24 Analysis of Variance
24.1 Setup: Packages Used Here
24.2 National Youth Fitness Survey
Recall the National Youth Fitness Survey, which we explored a small piece of in Chapter 10. We’ll look at a different part of the same survey here - specifically the 280 children whose data are captured in the nyfs2 file.

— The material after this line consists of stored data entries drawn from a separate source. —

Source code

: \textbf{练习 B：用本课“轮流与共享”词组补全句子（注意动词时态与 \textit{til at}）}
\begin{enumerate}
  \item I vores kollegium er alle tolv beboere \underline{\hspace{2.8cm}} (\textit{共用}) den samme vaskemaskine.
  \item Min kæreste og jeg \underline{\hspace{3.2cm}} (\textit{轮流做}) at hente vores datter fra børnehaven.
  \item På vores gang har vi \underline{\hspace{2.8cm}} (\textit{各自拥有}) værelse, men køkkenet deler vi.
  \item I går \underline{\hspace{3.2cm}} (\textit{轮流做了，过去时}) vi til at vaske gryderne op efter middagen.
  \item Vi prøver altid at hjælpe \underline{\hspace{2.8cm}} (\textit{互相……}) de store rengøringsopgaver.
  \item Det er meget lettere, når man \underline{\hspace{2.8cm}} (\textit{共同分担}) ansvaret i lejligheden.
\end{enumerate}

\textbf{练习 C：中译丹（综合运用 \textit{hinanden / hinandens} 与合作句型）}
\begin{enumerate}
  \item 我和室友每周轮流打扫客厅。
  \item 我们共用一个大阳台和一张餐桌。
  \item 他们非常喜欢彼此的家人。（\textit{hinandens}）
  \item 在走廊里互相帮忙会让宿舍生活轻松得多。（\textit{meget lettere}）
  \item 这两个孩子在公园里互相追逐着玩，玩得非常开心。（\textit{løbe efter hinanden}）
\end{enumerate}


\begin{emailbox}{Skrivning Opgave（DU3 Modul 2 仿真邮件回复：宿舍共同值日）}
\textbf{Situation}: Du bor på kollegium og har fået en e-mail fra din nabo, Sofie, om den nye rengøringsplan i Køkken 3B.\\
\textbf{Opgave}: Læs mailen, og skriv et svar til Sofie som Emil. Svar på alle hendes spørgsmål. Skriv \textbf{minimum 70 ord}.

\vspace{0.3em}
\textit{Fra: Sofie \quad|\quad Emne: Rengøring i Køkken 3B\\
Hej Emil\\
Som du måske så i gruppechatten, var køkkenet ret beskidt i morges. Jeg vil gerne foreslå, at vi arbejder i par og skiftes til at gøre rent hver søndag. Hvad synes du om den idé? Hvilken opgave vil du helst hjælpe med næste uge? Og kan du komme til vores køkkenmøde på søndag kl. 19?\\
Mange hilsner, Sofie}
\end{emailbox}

nyfs2 <- read_csv("data/nyfs2.csv", show_col_types = FALSE) |>
clean_names()
nyfs2# A tibble: 280 × 21
subject_id sex age_exam race_eth english income_cat3 income_detail
<dbl> <chr> <dbl> <chr> <dbl> <chr> <chr>
1 73228 Male 4 5 Other or Mult… 1 Low (below… 0 to 4999
2 72393 Male 4 2 Non-Hispanic … 1 Low (below… 0 to 4999
3 73303 Male 3 2 Non-Hispanic … 1 Low (below… 0 to 4999
4 72786 Male 5 1 Non-Hispanic … 1 Low (below… 0 to 4999
5 73048 Male 3 2 Non-Hispanic … 1 Low (below… 0 to 4999
6 72556 Female 4 2 Non-Hispanic … 1 Low (below… 0 to 4999
7 72580 Female 5 2 Non-Hispanic … 1 Low (below… 0 to 4999
8 72532 Female 4 4 Other Hispanic 0 Low (below… 0 to 4999
9 73012 Male 4 1 Non-Hispanic … 1 Low (below… 0 to 4999
10 72099 Male 6 1 Non-Hispanic … 1 Low (below… 0 to 4999
# ℹ 270 more rows
# ℹ 14 more variables: inc_to_pov <dbl>, weight_kg <dbl>, height_cm <dbl>,
# bmi <dbl>, bmi_group <dbl>, bmi_cat <chr>, arm_length <dbl>,
# arm_circ <dbl>, waist_circ <dbl>, calf_circ <dbl>, calf_skinfold <dbl>,
# triceps_skinfold <dbl>, subscap_skinfold <dbl>, gmq <dbl>24.3 Comparing Gross Motor Quotient Scores by Income Level (3 Categories)
In this first analysis, we’ll compare the population mean on the Gross Motor Quotient evaluation of these kids across three groups defined by income level. Higher values of this GMQ measure indicate improved levels of gross motor development, both in terms of locomotor and object control. See https://wwwn.cdc.gov/Nchs/Nnyfs/Y_GMX.htm for more details.
# A tibble: 3 × 4
income_cat3 n `mean(gmq)` `median(gmq)`
<chr> <int> <dbl> <dbl>
1 High (65K or more) 92 95.7 97
2 Low (below 25K) 98 97.0 97
3 Middle (25 - 64K) 90 95.4 94Uh, oh. We should rearrange those income categories to match a natural order from low to high.
nyfs2a <- nyfs2a |>
mutate(income_cat3 = fct_relevel(income_cat3,
"Low (below 25K)", "Middle (25 - 64K)", "High (65K or more)"))When working with three independent samples, I use graphs analogous to those we built for two independent samples.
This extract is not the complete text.